A new characteristic subgroup for finite $p$-groups

Abstract:

An important result with many applications in the theory of finite groups is the following:

Let $S \not =1$ be a finite p-group for some prime p. Then $S$ contains a characteristic subgroup $W(S) \not = 1$ with the property that $W(S)$ is normal in every finite group $G$ of characteristic $p$ with $S \in Syl_p(G)$ that does not possess a section isomorphic to the semi-direct product of $SL_{2}(p)$ with its natural module.

For odd primes, this was first established by Glauberman with his celebrated $ZJ$-Theorem.

The case $p=2$ proved more elusive and was only established much later by the second author. Unlike the $ZJ$-Theorem, it was not possible to give an explicit description of the subgroup $W(S)$ in terms of the internal structure of $S$.

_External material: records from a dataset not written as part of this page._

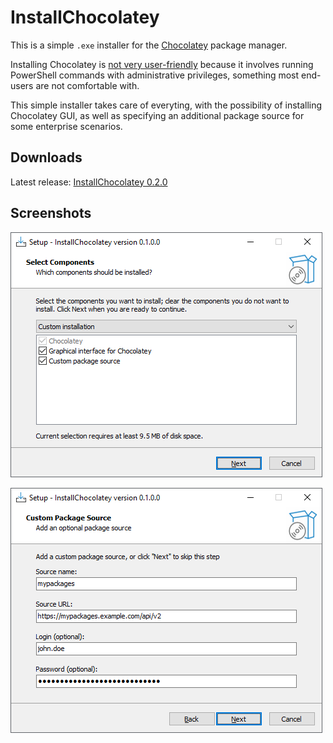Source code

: # InstallChocolatey

This is a simple `.exe` installer for the [Chocolatey](https://chocolatey.org/) package manager.

Installing Chocolatey is [not very user-friendly](https://chocolatey.org/install) because it
involves running PowerShell commands with administrative privileges, something most end-users
are not comfortable with.

This simple installer takes care of everyting, with the possibility of installing Chocolatey
GUI, as well as specifying an additional package source for some enterprise scenarios.

## Downloads

Latest release: [InstallChocolatey 0.2.0](https://github.com/dontnod/install-chocolatey/releases/download/0.2.0/InstallChocolatey-0.2.0.0.exe)

## Screenshots

![Component selection](/resources/screenshot1.png)

![Package source](/resources/screenshot2.png)
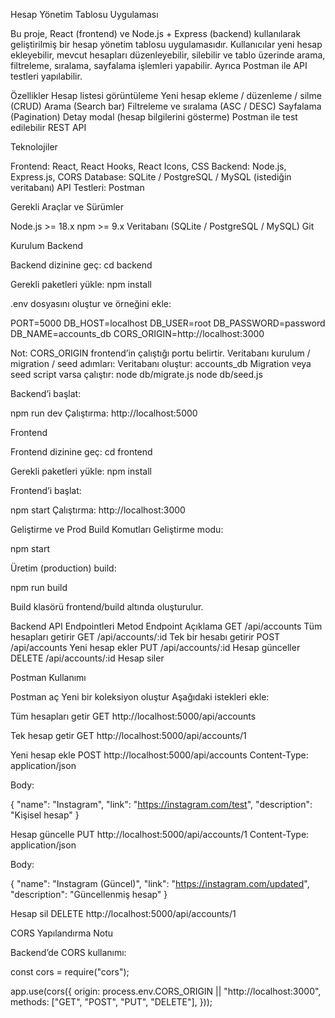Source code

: Hesap Yönetim Tablosu Uygulaması

Bu proje, React (frontend) ve Node.js + Express (backend) kullanılarak geliştirilmiş bir hesap yönetim tablosu uygulamasıdır.
Kullanıcılar yeni hesap ekleyebilir, mevcut hesapları düzenleyebilir, silebilir ve tablo üzerinde arama, filtreleme, sıralama, sayfalama işlemleri yapabilir. Ayrıca Postman ile API testleri yapılabilir.

Özellikler
Hesap listesi görüntüleme
Yeni hesap ekleme / düzenleme / silme (CRUD)
Arama (Search bar)
Filtreleme ve sıralama (ASC / DESC)
Sayfalama (Pagination)
Detay modal (hesap bilgilerini gösterme)
Postman ile test edilebilir REST API

Teknolojiler

Frontend: React, React Hooks, React Icons, CSS
Backend: Node.js, Express.js, CORS
Database: SQLite / PostgreSQL / MySQL (istediğin veritabanı)
API Testleri: Postman

Gerekli Araçlar ve Sürümler

Node.js >= 18.x
npm >= 9.x
Veritabanı (SQLite / PostgreSQL / MySQL)
Git

Kurulum
Backend

Backend dizinine geç:
cd backend

Gerekli paketleri yükle:
npm install

.env dosyasını oluştur ve örneğini ekle:

PORT=5000
DB_HOST=localhost
DB_USER=root
DB_PASSWORD=password
DB_NAME=accounts_db
CORS_ORIGIN=http://localhost:3000


Not: CORS_ORIGIN frontend’in çalıştığı portu belirtir.
Veritabanı kurulum / migration / seed adımları:
Veritabanı oluştur: accounts_db
Migration veya seed script varsa çalıştır:
node db/migrate.js
node db/seed.js

Backend’i başlat:

npm run dev
Çalıştırma: http://localhost:5000

Frontend

Frontend dizinine geç:
cd frontend

Gerekli paketleri yükle:
npm install

Frontend’i başlat:

npm start
Çalıştırma: http://localhost:3000

Geliştirme ve Prod Build Komutları
Geliştirme modu:

npm start

Üretim (production) build:

npm run build

Build klasörü frontend/build altında oluşturulur.

Backend API Endpointleri
Metod  	Endpoint	           Açıklama
GET 	  /api/accounts	     Tüm hesapları getirir
GET 	  /api/accounts/:id	 Tek bir hesabı getirir
POST	  /api/accounts	     Yeni hesap ekler
PUT	    /api/accounts/:id	 Hesap günceller
DELETE	/api/accounts/:id	 Hesap siler

Postman Kullanımı

Postman aç
Yeni bir koleksiyon oluştur
Aşağıdaki istekleri ekle:

Tüm hesapları getir
GET http://localhost:5000/api/accounts

Tek hesap getir
GET http://localhost:5000/api/accounts/1

Yeni hesap ekle
POST http://localhost:5000/api/accounts
Content-Type: application/json

Body:

{
  "name": "Instagram",
  "link": "https://instagram.com/test",
  "description": "Kişisel hesap"
}

Hesap güncelle
PUT http://localhost:5000/api/accounts/1
Content-Type: application/json

Body:

{
  "name": "Instagram (Güncel)",
  "link": "https://instagram.com/updated",
  "description": "Güncellenmiş hesap"
}

Hesap sil
DELETE http://localhost:5000/api/accounts/1

CORS Yapılandırma Notu

Backend’de CORS kullanımı:

const cors = require("cors");

app.use(cors({
  origin: process.env.CORS_ORIGIN || "http://localhost:3000",
  methods: ["GET", "POST", "PUT", "DELETE"],
}));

In this paper we introduce the notion of “almost quadratic action” and show that in each finite p-group $S$ there exists a unique maximal elementary abelian characteristic subgroup $W(S)$ which contains $\Omega _1(Z(S))$ and does not allow non-trivial almost quadratic action from $S$. We show that $W(S)$ is normal in all finite groups $G$ of characteristic p with $S \in Syl_p(G)$ provided that $G$ does not possess a section isomorphic to the semi-direct product of $SL_{2}(p)$ with its natural module. This provides a unified approach for all primes $p$ and gives a concrete description of the subgroup $W(S)$ in terms of the internal structure of $S$.